From the line with "- yaw, pitch (quats)" to the line with "Telemetry (see 95T)", retype every line exactly, including those two, and leave out the rest of the data below.

Content starts

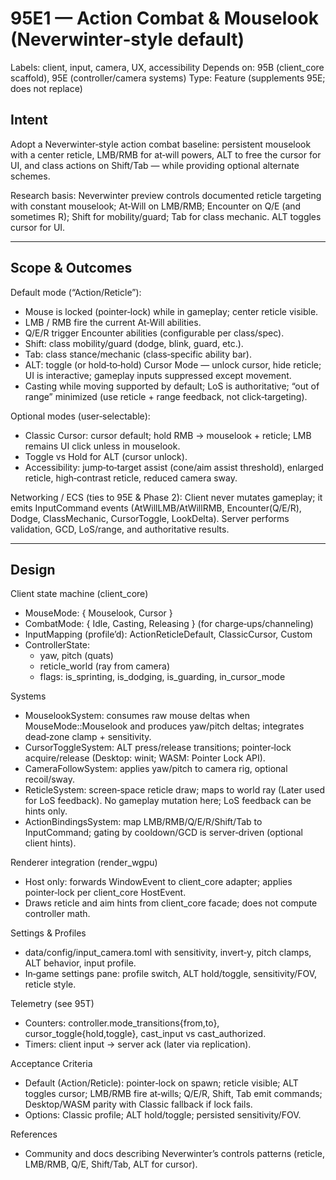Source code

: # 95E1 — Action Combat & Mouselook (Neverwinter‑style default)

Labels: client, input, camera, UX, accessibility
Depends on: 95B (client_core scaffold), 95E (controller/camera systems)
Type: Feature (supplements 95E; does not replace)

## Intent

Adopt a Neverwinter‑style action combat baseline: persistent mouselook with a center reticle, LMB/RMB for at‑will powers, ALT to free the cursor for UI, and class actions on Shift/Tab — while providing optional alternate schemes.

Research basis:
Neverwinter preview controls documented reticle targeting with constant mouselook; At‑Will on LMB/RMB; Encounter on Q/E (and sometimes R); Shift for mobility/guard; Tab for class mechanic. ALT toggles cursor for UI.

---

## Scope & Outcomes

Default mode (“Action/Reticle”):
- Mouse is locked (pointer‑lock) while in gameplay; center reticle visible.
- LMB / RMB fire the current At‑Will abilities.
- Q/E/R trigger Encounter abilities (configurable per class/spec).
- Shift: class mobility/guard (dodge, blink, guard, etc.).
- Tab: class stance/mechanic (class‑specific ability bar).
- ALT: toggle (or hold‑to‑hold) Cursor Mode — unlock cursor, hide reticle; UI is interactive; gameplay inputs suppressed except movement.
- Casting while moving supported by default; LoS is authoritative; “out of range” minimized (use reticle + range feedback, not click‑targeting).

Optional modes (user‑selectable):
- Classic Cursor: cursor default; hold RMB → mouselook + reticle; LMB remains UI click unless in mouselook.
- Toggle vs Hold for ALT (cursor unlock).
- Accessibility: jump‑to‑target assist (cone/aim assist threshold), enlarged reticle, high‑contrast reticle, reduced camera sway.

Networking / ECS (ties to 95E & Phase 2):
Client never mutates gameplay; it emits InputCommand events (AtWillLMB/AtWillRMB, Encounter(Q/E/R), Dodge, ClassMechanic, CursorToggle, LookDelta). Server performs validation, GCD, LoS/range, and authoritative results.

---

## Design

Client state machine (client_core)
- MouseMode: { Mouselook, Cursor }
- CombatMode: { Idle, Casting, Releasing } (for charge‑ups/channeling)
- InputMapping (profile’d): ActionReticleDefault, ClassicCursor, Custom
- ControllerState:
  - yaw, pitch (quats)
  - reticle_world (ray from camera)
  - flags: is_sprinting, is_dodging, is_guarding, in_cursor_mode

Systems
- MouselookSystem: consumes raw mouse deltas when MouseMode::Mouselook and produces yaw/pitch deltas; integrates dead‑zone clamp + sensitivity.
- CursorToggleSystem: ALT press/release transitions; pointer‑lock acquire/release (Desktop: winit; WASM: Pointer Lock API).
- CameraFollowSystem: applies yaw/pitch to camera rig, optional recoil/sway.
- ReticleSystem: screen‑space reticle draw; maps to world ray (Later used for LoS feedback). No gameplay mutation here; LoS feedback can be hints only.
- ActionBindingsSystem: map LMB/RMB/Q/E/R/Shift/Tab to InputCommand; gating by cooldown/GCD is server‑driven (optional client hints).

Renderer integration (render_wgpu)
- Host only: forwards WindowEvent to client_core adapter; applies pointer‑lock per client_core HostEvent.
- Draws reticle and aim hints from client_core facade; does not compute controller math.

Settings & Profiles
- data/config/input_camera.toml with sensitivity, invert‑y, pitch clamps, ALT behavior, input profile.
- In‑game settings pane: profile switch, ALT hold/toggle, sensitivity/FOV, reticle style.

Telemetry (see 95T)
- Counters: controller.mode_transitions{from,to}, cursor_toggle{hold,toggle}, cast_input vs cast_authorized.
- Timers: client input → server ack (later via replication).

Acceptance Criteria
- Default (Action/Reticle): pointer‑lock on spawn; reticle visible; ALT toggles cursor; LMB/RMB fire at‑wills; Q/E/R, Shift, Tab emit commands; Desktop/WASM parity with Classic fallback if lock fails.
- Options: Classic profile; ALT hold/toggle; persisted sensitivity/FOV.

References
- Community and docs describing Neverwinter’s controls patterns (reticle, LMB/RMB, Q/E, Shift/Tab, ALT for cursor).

Content ends
Content starts

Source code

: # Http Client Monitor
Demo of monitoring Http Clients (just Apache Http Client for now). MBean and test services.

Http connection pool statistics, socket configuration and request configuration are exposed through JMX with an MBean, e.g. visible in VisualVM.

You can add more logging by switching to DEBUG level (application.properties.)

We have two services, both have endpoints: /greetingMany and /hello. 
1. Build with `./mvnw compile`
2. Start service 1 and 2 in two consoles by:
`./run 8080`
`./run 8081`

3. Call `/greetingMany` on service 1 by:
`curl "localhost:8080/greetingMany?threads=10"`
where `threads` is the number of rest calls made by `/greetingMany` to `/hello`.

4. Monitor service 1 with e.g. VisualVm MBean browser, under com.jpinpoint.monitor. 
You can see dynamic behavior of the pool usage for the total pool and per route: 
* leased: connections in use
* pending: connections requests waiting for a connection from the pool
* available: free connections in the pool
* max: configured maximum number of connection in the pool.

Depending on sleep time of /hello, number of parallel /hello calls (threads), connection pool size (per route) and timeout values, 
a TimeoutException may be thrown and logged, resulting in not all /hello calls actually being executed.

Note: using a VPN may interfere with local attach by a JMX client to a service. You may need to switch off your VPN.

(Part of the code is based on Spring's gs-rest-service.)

Content ends
Content starts

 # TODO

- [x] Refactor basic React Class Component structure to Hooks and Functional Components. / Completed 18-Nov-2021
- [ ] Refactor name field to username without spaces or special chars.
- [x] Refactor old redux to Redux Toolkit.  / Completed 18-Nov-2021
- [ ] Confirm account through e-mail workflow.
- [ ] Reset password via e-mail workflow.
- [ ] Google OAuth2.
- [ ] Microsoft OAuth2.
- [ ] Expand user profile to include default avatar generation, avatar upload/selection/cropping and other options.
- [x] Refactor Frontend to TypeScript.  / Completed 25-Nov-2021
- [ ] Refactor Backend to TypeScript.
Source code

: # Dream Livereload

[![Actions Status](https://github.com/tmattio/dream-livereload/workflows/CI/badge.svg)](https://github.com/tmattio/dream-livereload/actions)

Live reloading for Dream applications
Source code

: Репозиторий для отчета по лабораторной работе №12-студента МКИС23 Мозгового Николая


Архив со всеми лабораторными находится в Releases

Content ends

_Task answer_.
  - yaw, pitch (quats)
  - reticle_world (ray from camera)
  - flags: is_sprinting, is_dodging, is_guarding, in_cursor_mode

Systems
- MouselookSystem: consumes raw mouse deltas when MouseMode::Mouselook and produces yaw/pitch deltas; integrates dead‑zone clamp + sensitivity.
- CursorToggleSystem: ALT press/release transitions; pointer‑lock acquire/release (Desktop: winit; WASM: Pointer Lock API).
- CameraFollowSystem: applies yaw/pitch to camera rig, optional recoil/sway.
- ReticleSystem: screen‑space reticle draw; maps to world ray (Later used for LoS feedback). No gameplay mutation here; LoS feedback can be hints only.
- ActionBindingsSystem: map LMB/RMB/Q/E/R/Shift/Tab to InputCommand; gating by cooldown/GCD is server‑driven (optional client hints).

Renderer integration (render_wgpu)
- Host only: forwards WindowEvent to client_core adapter; applies pointer‑lock per client_core HostEvent.
- Draws reticle and aim hints from client_core facade; does not compute controller math.

Settings & Profiles
- data/config/input_camera.toml with sensitivity, invert‑y, pitch clamps, ALT behavior, input profile.
- In‑game settings pane: profile switch, ALT hold/toggle, sensitivity/FOV, reticle style.

Telemetry (see 95T)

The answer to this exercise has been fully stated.